Also I’ve been getting out and about a bit more since I got a free bus pass courtesy of Notts County Council. Among other things there have been lots of free local festivals in the area like ‘Emerge’ at Shipley Park, and ‘Furthest from the Sea’ in Derby City Centre and it’s great to see local talent both young and old getting a proper chance to perform and do it for themselves. There’s so much X factor and Voice type shows around that seem to convince people that they are not good enough or that they can only write and perform within certain parameters, so it’s great to see people still shining through and doing their own thing.

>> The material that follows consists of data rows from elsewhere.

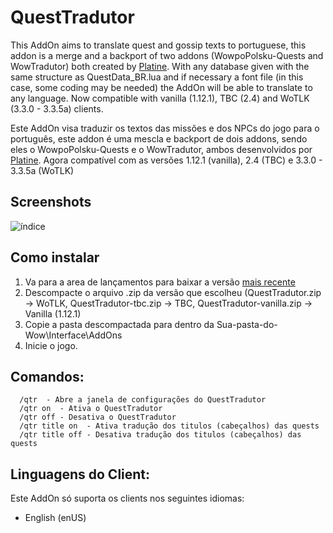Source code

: # QuestTradutor

This AddOn aims to translate quest and gossip texts to portuguese, this addon is a merge and a backport of two addons (WowpoPolsku-Quests and WowTradutor) both created by [Platine](https://www.curseforge.com/wow/addons/quest-translator). With any database given with the same structure as QuestData_BR.lua and if necessary a font file (in this case, some coding may be needed) the AddOn will be able to translate to any language. Now compatible with vanilla (1.12.1), TBC (2.4) and WoTLK (3.3.0 - 3.3.5a) clients.

Este AddOn visa traduzir os textos das missões e dos NPCs do jogo para o português, este addon é uma mescla e backport de dois addons,
sendo eles o WowpoPolsku-Quests e o WowTradutor, ambos desenvolvidos por [Platine](https://www.curseforge.com/wow/addons/quest-translator). Agora compatível com as versões 1.12.1 (vanilla), 2.4 (TBC) e 3.3.0 - 3.3.5a (WoTLK)

## Screenshots

![índice](https://user-images.githubusercontent.com/54692677/128791968-660e6f82-cea4-435e-943c-80f37871f8c2.png)

## Como instalar

1. Va para a area de lançamentos para baixar a versão [mais recente](https://github.com/leoaviana/questtradutor/releases)
2. Descompacte o arquivo .zip da versão que escolheu (QuestTradutor.zip -> WoTLK, QuestTradutor-tbc.zip -> TBC, QuestTradutor-vanilla.zip -> Vanilla (1.12.1)
3. Copie a pasta descompactada para dentro da Sua-pasta-do-Wow\Interface\AddOns
4. Inicie o jogo.


## Comandos:

      /qtr  - Abre a janela de configurações do QuestTradutor
      /qtr on  - Ativa o QuestTradutor
      /qtr off - Desativa o QuestTradutor
      /qtr title on  - Ativa tradução dos titulos (cabeçalhos) das quests
      /qtr title off - Desativa tradução dos titulos (cabeçalhos) das quests

## Linguagens do Client:

Este AddOn só suporta os clients nos seguintes idiomas:
* English (enUS)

Last week I went to Sutton Lawn festival, and it was a lovely day and there was a great turn out but mainly to see a load of cover bands doing Jesse J and Coldplay tributes (Coolplay). I performed there several years ago with the Cajun Roosters but it siled it down with rain and we ended up playing to 4 men and a dog! Seems like the council have now abandoned any attempt at bringing culture and originality to the Suttonians but at least it brings the punters in which is I’m sure their thinking behind it. Talking of originality, I really enjoyed the Glastonbury footage on BBC i Player if only to witness 200 000 people opening their minds up to such a variety of weird and wonderful performing arts, I would have loved to have been there but the BBC did their best to convey the atmosphere of the event, though quite honestly I think there ought to be a part of the website that just focuses on all the fringe stuff. I would have probably spent most of my time watching that rather than the Stones and the Arctic Monkeys. Chic and Seasick Steve were great though, and I am a convert to Swedish voodoo rockers ‘Goat’ – awesome!

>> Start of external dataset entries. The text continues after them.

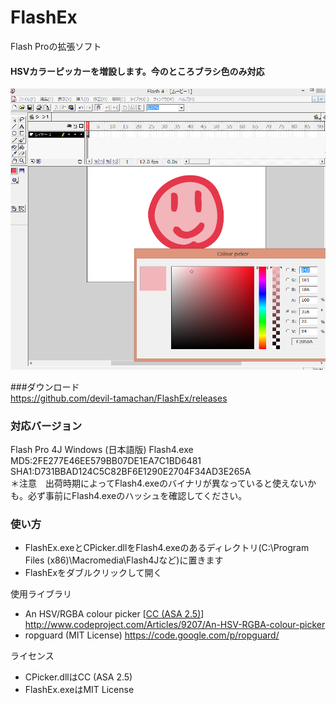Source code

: # FlashEx
Flash Proの拡張ソフト

#### HSVカラーピッカーを増設します。今のところブラシ色のみ対応

<img src="https://raw.githubusercontent.com/devil-tamachan/FlashEx/master/flashex01.png">


###ダウンロード<br />
<a href="https://github.com/devil-tamachan/FlashEx/releases">https://github.com/devil-tamachan/FlashEx/releases</a>

### 対応バージョン <br />
 Flash Pro 4J Windows (日本語版) Flash4.exe MD5:2FE277E46EE579BB07DE1EA7C1BD6481 SHA1:D731BBAD124C5C82BF6E1290E2704F34AD3E265A<br />
 ＊注意　出荷時期によってFlash4.exeのバイナリが異なっていると使えないかも。必ず事前にFlash4.exeのハッシュを確認してください。

### 使い方
 - FlashEx.exeとCPicker.dllをFlash4.exeのあるディレクトリ(C:\Program Files (x86)\Macromedia\Flash4Jなど)に置きます
 - FlashExをダブルクリックして開く

使用ライブラリ
 - An HSV/RGBA colour picker [<a href="http://creativecommons.org/licenses/by-sa/2.5/deed.ja">CC (ASA 2.5)</a>] <a href="http://www.codeproject.com/Articles/9207/An-HSV-RGBA-colour-picker">http://www.codeproject.com/Articles/9207/An-HSV-RGBA-colour-picker</a>
 - ropguard (MIT License) <a href="https://code.google.com/p/ropguard/">https://code.google.com/p/ropguard/</a>
 
ライセンス
 - CPicker.dllはCC (ASA 2.5)
 - FlashEx.exeはMIT License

I’ve been having a bit of a breakthrough with my musical endeavours and I have decided to focus on recording and playing for the fun of it rather than trying to get back into live work in a serious way. I have finally conceded that my days of professional performing are well and truly over as I’m not physically capable of lasting out a gig and the insurance I need to get abroad to work is too expensive anyway. As well as the Mighty Dogheads recording project I’m working on with Phil Holmes I have started to work on a new venture with the working title of ‘Segomo’, thought by some to have been a Celtic deity but in fact was more likely to have been an epithet signifying the victorious and triumphant aspects of the gods. It’s also a groovy funky name that may be familiar to gamers who have played Super Stardust HD as being the final planet, and it also corresponds to the Tarot card the 6 of Wands that I drew the other day in relation to my future musical direction.

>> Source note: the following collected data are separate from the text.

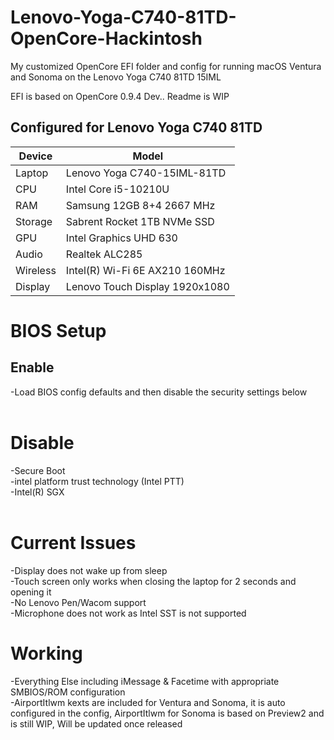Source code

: <meta name="google-site-verification" content="6ndyZ7YtwIBiwyRTEqt-bqkCsrXsT52KrBzxggorZ-k" /> 

# Lenovo-Yoga-C740-81TD-OpenCore-Hackintosh
My customized OpenCore EFI folder and config for running macOS Ventura and Sonoma on the Lenovo Yoga C740 81TD 15IML

EFI is based on OpenCore 0.9.4 Dev.. Readme is WIP

## Configured for Lenovo Yoga C740 81TD

| Device      | Model               |
| ----------- | ------------------- |
| Laptop      | Lenovo Yoga C740-15IML-81TD |
| CPU         | Intel Core i5-10210U |
| RAM         | Samsung 12GB 8+4 2667 MHz |
| Storage     | Sabrent Rocket 1TB NVMe SSD |
| GPU         | Intel Graphics UHD 630 |
| Audio  | Realtek ALC285 |
| Wireless    | Intel(R) Wi-Fi 6E AX210 160MHz |
| Display     | Lenovo Touch Display 1920x1080  |

# BIOS Setup
## Enable
-Load BIOS config defaults and then disable the security settings below<br><br>

# Disable
-Secure Boot<br>
-intel platform trust technology (Intel PTT)<br>
-Intel(R) SGX<br><br>

# Current Issues
-Display does not wake up from sleep<br>
-Touch screen only works when closing the laptop for 2 seconds and opening it<br>
-No Lenovo Pen/Wacom support<br>
-Microphone does not work as Intel SST is not supported<br>

# Working
-Everything Else including iMessage & Facetime with appropriate SMBIOS/ROM configuration<br>
-AirportItlwm kexts are included for Ventura and Sonoma, it is auto configured in the config, AirportItlwm for Sonoma is based on Preview2 and is still WIP, Will be updated once released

I’m still writing the book and the end appears to be in sight at last. I’ve also been thinking a lot about working on some kind of screenplay using all the various dreams and visions that I had when I was in a coma last year. I have bought a sketch book and some pencils and I’m going to try and draw some of the things I saw as it is too much for me to try and describe them using words alone. What I need really is a strong narrative to draw everything together and I am thinking of something along the lines of Life on Mars or The Singing Detective but I doubt if I am any good at that kind of story telling though I’m hoping these illustrations might eventually be some good to someone who is.
Finally, I have recently discovered the grave of my great Grandfather George Taylor who was a miner at Sutton Colliery who died in a roof fall there in 1915 at the age of 40 years. I have had it on my mind to go and look for it as my late mother had found out quite a bit about him including a newspaper cutting of the incident in the local paper. Armed with just enough information I set off in the rain to search for his grave at Skegby Church though I wasnot even sure that there would be any memorial stone or where about in the churchyard it might be. Within about 10 minutes I had found what was actually a very impressive grave though it appeared at first that it had been vandalised. It was quite an emotional experience for me sitting there in the rain but also very satisfying to have found it so easily. Subsequent research has revealed that the stone was actually laid down by the council as it was considered to be an ‘Elf & Safety’ risk some years ago and that at today’s prices it would have probably cost around £4000 to purchase. As George was a ‘Day taller’ -a miner payed by the day- our family would not have been able to afford such a magnificent grave at the time, and it is more than likely that the mine owners as well as a collection among his fellow mineworkers payed for the stonework. I am currently trying to raise the funds to have the stone re-erected and secured both as a physical memorial to our family heritage, but also as a small tribute to all the miners of the region who gave their blood for the coal that contributed so much to the prosperity of these Isles and its people, (though we can argue about who actually profited the most from their blood).